Re: Like they care
Yes, I was rather lose in my description of the PIN being stored on the card. It's a complicated issue where the PIN is not actually stored, but a hash of the PIN and some information unique to the card is stored, so that the PIN you type in is hashed with the card-specific information, and is then compared with the stored hash to determine whether the PIN was correct. It's a one-way hashing process, so even if the information on the card could be read, the PIN cannot easily be determined.

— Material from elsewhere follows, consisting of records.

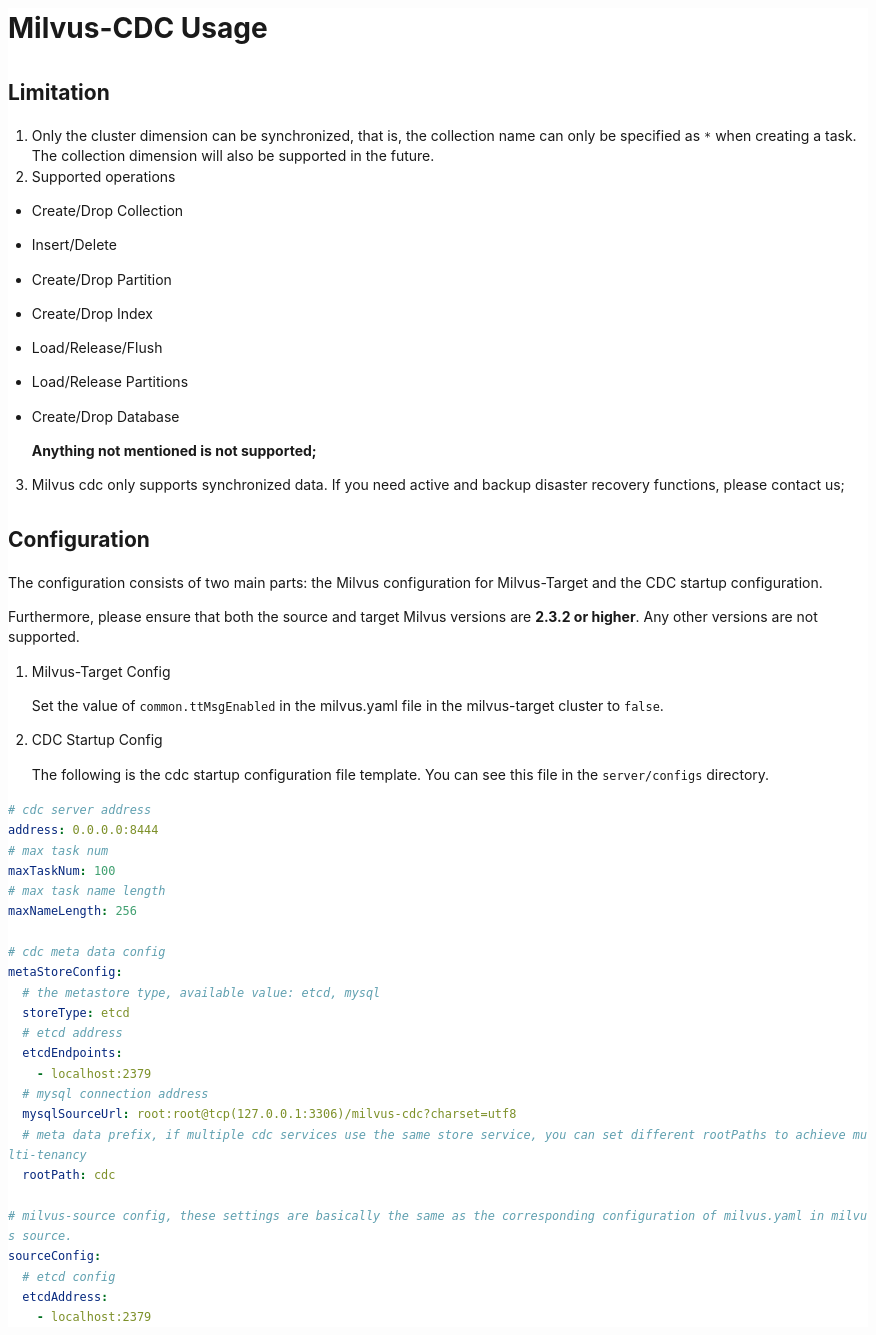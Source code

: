 # Milvus-CDC Usage

## Limitation

1. Only the cluster dimension can be synchronized, that is, the collection name can only be specified as `*` when creating a task. The collection dimension will also be supported in the future.
2. Supported operations
- Create/Drop Collection
- Insert/Delete
- Create/Drop Partition
- Create/Drop Index
- Load/Release/Flush
- Load/Release Partitions
- Create/Drop Database

    **Anything not mentioned is not supported;**

3. Milvus cdc only supports synchronized data. If you need active and backup disaster recovery functions, please contact us;

## Configuration

The configuration consists of two main parts: the Milvus configuration for Milvus-Target and the CDC startup configuration.

Furthermore, please ensure that both the source and target Milvus versions are **2.3.2 or higher**. Any other versions are not supported.

1. Milvus-Target Config

    Set the value of `common.ttMsgEnabled` in the milvus.yaml file in the milvus-target cluster to `false`.

2. CDC Startup Config

    The following is the cdc startup configuration file template. You can see this file in the `server/configs` directory.

```yaml
# cdc server address
address: 0.0.0.0:8444
# max task num
maxTaskNum: 100
# max task name length
maxNameLength: 256

# cdc meta data config
metaStoreConfig:
  # the metastore type, available value: etcd, mysql
  storeType: etcd
  # etcd address
  etcdEndpoints:
    - localhost:2379
  # mysql connection address
  mysqlSourceUrl: root:root@tcp(127.0.0.1:3306)/milvus-cdc?charset=utf8
  # meta data prefix, if multiple cdc services use the same store service, you can set different rootPaths to achieve multi-tenancy
  rootPath: cdc

# milvus-source config, these settings are basically the same as the corresponding configuration of milvus.yaml in milvus source.
sourceConfig:
  # etcd config
  etcdAddress:
    - localhost:2379
```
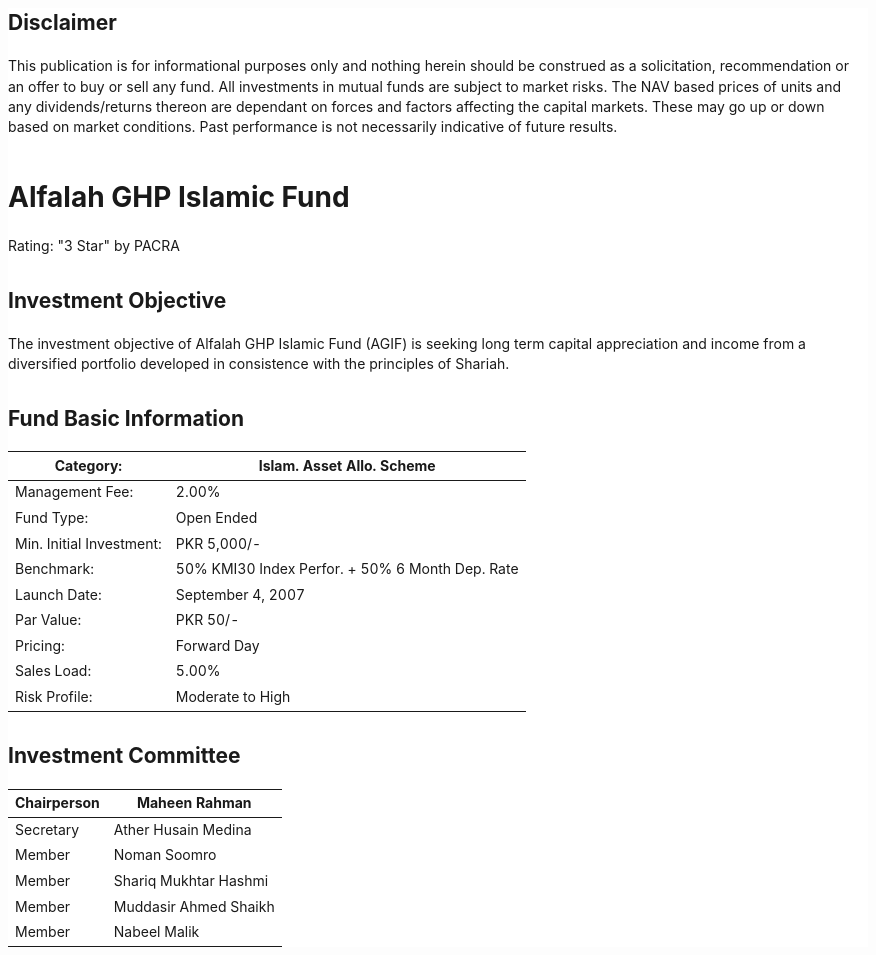 ## Disclaimer

This publication is for informational purposes only and nothing herein should be construed as a solicitation, recommendation or an offer to buy or sell any fund. All investments in mutual funds are subject to market risks. The NAV based prices of units and any dividends/returns thereon are dependant on forces and factors affecting the capital markets. These may go up or down based on market conditions. Past performance is not necessarily indicative of future results.

# Alfalah GHP Islamic Fund

Rating: "3 Star" by PACRA

## Investment Objective

The investment objective of Alfalah GHP Islamic Fund (AGIF) is seeking long term capital appreciation and income from a diversified portfolio developed in consistence with the principles of Shariah.

## Fund Basic Information

| Category:                | Islam. Asset Allo. Scheme                       |
| ------------------------ | ----------------------------------------------- |
| Management Fee:          | 2.00%                                           |
| Fund Type:               | Open Ended                                      |
| Min. Initial Investment: | PKR 5,000/-                                     |
| Benchmark:               | 50% KMI30 Index Perfor. + 50% 6 Month Dep. Rate |
| Launch Date:             | September 4, 2007                               |
| Par Value:               | PKR 50/-                                        |
| Pricing:                 | Forward Day                                     |
| Sales Load:              | 5.00%                                           |
| Risk Profile:            | Moderate to High                                |

## Investment Committee

| Chairperson | Maheen Rahman         |
| ----------- | --------------------- |
| Secretary   | Ather Husain Medina   |
| Member      | Noman Soomro          |
| Member      | Shariq Mukhtar Hashmi |
| Member      | Muddasir Ahmed Shaikh |
| Member      | Nabeel Malik          |
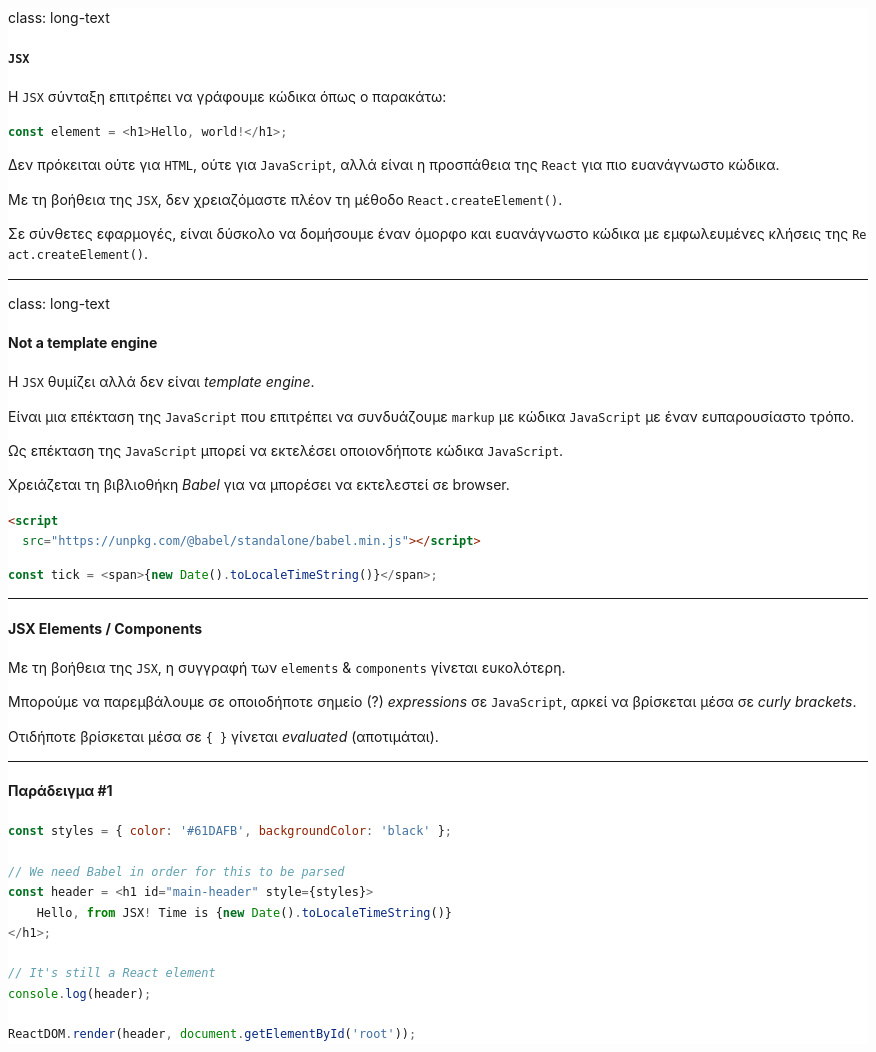 class: long-text

#### `JSX`

Η `JSX` σύνταξη επιτρέπει να γράφουμε κώδικα όπως ο παρακάτω:

```js
const element = <h1>Hello, world!</h1>;

```

Δεν πρόκειται ούτε για `HTML`, ούτε για `JavaScript`, αλλά είναι η προσπάθεια της `React` για πιο ευανάγνωστο κώδικα.

Με τη βοήθεια της `JSX`, δεν χρειαζόμαστε πλέον τη μέθοδο `React.createElement()`.

Σε σύνθετες εφαρμογές, είναι δύσκολο να δομήσουμε έναν όμορφο και ευανάγνωστο κώδικα με εμφωλευμένες κλήσεις της `React.createElement()`.

---
class: long-text

#### Not a template engine

Η `JSX` θυμίζει αλλά δεν είναι _template engine_.

Είναι μια  επέκταση της `JavaScript` που επιτρέπει να συνδυάζουμε `markup` με κώδικα `JavaScript` με έναν ευπαρουσίαστο τρόπο.

Ως επέκταση της `JavaScript` μπορεί να εκτελέσει οποιονδήποτε κώδικα `JavaScript`.

Χρειάζεται τη βιβλιοθήκη _Babel_ για να μπορέσει να εκτελεστεί σε browser.

```html
<script
  src="https://unpkg.com/@babel/standalone/babel.min.js"></script>

```

```js
const tick = <span>{new Date().toLocaleTimeString()}</span>;

```

---

#### JSX Elements / Components

Με τη βοήθεια της `JSX`, η συγγραφή των `elements` & `components` γίνεται ευκολότερη.

Μπορούμε να παρεμβάλουμε σε οποιοδήποτε σημείο (?) _expressions_ σε `JavaScript`, αρκεί να βρίσκεται μέσα σε _curly brackets_.

Οτιδήποτε βρίσκεται μέσα σε `{ }` γίνεται _evaluated_ (αποτιμάται).

---

#### Παράδειγμα #1

```js
const styles = { color: '#61DAFB', backgroundColor: 'black' };

// We need Babel in order for this to be parsed
const header = <h1 id="main-header" style={styles}>
    Hello, from JSX! Time is {new Date().toLocaleTimeString()}
</h1>;

// It's still a React element
console.log(header);

ReactDOM.render(header, document.getElementById('root'));

```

But the point is that it is completely on the card (as is the cryptographic processor that computes the hash - I'll bet you did not know that your bank card had a processor on-board). This is how the calculator-type authentication devices can work in isolation from any data connection, as all the authentication device is doing is providing the PIN to the card, and initiating the hash/compare.
It should not be the case that the card-issuing authority should know the PIN, because that breaks the personal secret that the bank claims tie a transaction down to you, and as a result absolves them of any responsibility for card-fraud.
In the UK, all bank issued cards, whether credit, debit or charge cards use the same mechanism for chip-and-pin, although it is different from other countries. Your point about the magnetic stripe is interesting, because UK cards do actually still have mag-stripes, so that they can be used abroad.
That does suggest that the card issuer does have to know the PIN.